Saved data entries
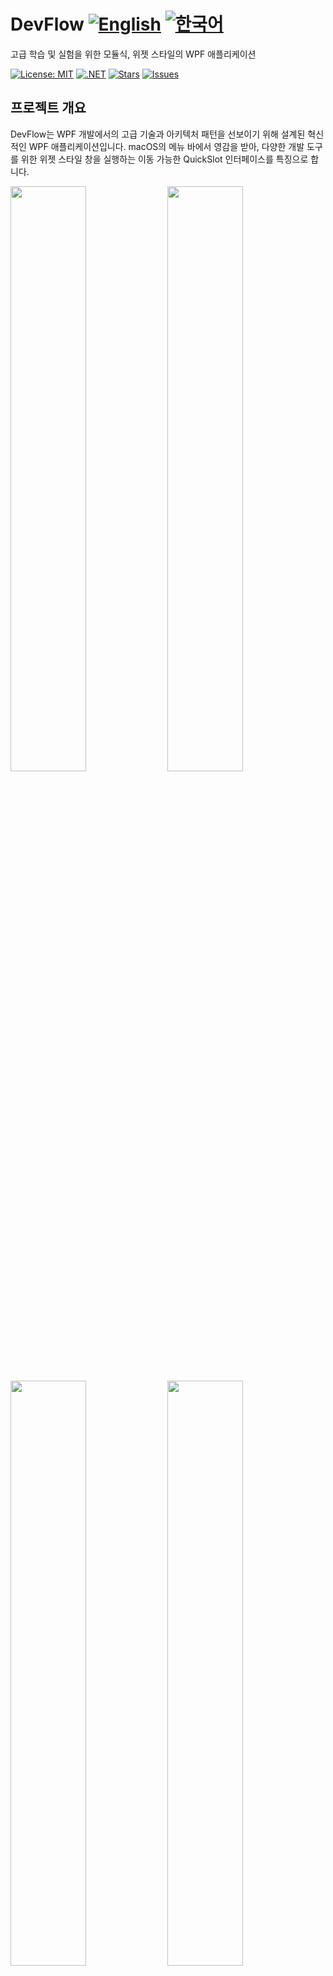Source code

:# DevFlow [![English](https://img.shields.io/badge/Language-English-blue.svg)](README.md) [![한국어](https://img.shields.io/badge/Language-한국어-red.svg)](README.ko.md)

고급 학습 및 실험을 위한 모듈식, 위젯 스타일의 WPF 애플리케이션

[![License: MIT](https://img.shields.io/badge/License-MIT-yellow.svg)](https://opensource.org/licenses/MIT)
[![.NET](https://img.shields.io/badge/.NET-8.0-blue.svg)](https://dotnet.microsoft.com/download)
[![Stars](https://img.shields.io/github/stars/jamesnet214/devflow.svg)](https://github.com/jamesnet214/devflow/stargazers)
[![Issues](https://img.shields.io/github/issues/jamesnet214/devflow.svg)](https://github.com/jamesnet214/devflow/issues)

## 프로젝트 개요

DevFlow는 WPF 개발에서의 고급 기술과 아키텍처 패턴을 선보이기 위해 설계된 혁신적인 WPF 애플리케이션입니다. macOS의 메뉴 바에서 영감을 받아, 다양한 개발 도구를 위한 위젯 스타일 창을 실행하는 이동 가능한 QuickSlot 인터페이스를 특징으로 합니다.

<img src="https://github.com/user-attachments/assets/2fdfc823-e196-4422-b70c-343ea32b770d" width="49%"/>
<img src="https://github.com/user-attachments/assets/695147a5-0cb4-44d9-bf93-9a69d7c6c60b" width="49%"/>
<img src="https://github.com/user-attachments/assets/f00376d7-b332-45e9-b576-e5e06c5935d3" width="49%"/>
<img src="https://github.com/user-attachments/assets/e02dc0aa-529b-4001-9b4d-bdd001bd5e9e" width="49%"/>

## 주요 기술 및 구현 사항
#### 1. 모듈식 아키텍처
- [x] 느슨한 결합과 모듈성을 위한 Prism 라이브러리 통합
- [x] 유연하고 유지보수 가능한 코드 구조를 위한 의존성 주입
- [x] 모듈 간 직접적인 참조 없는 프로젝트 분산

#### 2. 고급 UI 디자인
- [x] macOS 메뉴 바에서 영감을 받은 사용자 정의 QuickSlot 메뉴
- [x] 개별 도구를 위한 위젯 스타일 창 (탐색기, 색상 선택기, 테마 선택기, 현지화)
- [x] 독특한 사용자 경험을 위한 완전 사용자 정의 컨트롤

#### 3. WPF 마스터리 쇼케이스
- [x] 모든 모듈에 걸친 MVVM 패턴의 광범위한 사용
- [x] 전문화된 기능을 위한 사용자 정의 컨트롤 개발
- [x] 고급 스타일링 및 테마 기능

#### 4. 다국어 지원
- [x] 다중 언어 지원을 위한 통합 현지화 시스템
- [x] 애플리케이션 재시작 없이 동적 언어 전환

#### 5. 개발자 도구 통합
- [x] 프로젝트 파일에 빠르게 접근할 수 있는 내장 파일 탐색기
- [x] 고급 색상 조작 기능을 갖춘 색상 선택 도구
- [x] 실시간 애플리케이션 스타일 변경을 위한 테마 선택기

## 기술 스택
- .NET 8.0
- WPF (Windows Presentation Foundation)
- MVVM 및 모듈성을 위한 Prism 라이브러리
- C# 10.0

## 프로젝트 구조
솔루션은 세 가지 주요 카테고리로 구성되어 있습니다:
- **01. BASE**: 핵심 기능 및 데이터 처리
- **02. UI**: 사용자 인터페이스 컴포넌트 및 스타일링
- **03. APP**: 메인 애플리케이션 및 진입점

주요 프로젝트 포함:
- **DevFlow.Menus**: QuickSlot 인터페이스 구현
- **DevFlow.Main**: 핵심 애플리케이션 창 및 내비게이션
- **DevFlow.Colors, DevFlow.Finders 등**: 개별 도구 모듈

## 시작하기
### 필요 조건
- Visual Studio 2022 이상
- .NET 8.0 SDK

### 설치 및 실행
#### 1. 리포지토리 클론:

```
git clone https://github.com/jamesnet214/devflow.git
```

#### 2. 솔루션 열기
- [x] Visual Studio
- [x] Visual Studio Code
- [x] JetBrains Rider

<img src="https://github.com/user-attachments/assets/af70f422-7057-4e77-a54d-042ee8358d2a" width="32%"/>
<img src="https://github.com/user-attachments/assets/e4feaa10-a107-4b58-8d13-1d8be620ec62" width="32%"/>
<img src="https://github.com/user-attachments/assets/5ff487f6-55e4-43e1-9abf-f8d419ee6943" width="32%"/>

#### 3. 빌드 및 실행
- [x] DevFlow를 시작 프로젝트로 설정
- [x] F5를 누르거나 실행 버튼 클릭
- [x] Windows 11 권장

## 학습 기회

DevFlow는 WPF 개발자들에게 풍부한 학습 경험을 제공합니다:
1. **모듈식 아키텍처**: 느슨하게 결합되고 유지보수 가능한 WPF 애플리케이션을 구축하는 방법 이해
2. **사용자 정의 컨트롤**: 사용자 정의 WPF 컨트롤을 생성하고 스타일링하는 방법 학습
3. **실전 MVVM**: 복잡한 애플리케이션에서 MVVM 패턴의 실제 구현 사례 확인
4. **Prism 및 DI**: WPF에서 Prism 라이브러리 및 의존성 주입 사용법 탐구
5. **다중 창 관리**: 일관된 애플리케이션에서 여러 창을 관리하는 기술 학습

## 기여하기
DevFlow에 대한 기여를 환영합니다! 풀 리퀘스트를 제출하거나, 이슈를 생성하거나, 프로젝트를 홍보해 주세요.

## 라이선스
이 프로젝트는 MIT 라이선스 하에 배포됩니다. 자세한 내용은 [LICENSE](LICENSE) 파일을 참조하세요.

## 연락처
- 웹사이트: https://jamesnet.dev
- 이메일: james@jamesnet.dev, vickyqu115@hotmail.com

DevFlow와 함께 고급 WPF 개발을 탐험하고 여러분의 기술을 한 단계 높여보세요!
==
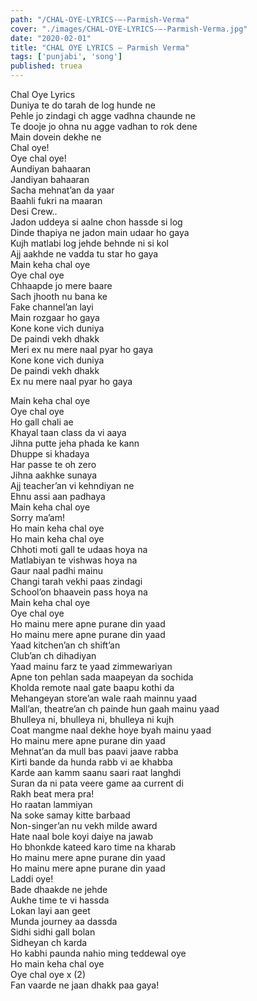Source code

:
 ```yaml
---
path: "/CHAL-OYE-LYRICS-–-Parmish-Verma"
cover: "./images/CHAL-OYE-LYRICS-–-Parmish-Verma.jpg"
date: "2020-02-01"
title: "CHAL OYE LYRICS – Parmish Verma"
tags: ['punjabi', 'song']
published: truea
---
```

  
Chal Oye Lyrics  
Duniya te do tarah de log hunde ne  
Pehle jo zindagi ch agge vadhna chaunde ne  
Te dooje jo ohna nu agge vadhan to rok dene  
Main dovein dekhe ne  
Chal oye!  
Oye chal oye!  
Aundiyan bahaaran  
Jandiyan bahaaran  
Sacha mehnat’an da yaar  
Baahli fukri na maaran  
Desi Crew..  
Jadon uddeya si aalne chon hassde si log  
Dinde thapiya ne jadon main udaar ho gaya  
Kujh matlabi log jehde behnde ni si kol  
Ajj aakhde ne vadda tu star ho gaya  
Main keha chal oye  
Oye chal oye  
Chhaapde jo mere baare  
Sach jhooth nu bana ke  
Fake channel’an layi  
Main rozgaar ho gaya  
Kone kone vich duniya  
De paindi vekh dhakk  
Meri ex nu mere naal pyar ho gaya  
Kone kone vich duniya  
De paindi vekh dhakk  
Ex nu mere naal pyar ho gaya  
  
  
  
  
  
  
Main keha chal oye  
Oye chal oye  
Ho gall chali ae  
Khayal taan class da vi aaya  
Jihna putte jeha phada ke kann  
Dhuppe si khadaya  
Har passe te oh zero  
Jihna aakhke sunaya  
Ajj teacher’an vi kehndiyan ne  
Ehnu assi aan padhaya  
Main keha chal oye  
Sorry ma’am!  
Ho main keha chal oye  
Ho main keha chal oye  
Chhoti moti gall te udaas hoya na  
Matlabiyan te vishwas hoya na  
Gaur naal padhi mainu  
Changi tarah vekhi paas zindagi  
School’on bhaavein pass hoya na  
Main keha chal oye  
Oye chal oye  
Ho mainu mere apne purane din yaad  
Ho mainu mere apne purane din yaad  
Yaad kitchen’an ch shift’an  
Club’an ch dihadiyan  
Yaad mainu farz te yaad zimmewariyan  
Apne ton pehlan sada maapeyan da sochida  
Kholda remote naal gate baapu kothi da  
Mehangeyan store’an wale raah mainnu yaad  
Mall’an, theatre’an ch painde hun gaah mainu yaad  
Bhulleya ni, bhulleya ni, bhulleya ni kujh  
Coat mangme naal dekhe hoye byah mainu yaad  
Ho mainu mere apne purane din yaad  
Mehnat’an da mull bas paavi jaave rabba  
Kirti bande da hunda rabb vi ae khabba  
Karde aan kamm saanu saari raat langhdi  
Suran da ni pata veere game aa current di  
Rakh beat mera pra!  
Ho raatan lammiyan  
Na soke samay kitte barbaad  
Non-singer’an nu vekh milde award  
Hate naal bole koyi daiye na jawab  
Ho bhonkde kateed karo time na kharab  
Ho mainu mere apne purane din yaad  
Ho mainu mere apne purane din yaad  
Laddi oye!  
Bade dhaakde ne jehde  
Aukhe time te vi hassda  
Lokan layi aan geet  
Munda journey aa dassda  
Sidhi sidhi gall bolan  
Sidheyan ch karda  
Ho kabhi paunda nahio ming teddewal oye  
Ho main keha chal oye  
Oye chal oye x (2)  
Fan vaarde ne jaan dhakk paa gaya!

### ABOUT THIS EXERCISE
Please output exactly the lines between the one holding "Pehle jo zindagi ch agge vadhna chaunde ne" and the one holding "Dhuppe si khadaya" in the records above, inclusive, and nothing more.

### RESULT
Pehle jo zindagi ch agge vadhna chaunde ne  
Te dooje jo ohna nu agge vadhan to rok dene  
Main dovein dekhe ne  
Chal oye!  
Oye chal oye!  
Aundiyan bahaaran  
Jandiyan bahaaran  
Sacha mehnat’an da yaar  
Baahli fukri na maaran  
Desi Crew..  
Jadon uddeya si aalne chon hassde si log  
Dinde thapiya ne jadon main udaar ho gaya  
Kujh matlabi log jehde behnde ni si kol  
Ajj aakhde ne vadda tu star ho gaya  
Main keha chal oye  
Oye chal oye  
Chhaapde jo mere baare  
Sach jhooth nu bana ke  
Fake channel’an layi  
Main rozgaar ho gaya  
Kone kone vich duniya  
De paindi vekh dhakk  
Meri ex nu mere naal pyar ho gaya  
Kone kone vich duniya  
De paindi vekh dhakk  
Ex nu mere naal pyar ho gaya  
  
  
  
  
  
  
Main keha chal oye  
Oye chal oye  
Ho gall chali ae  
Khayal taan class da vi aaya  
Jihna putte jeha phada ke kann  
Dhuppe si khadaya  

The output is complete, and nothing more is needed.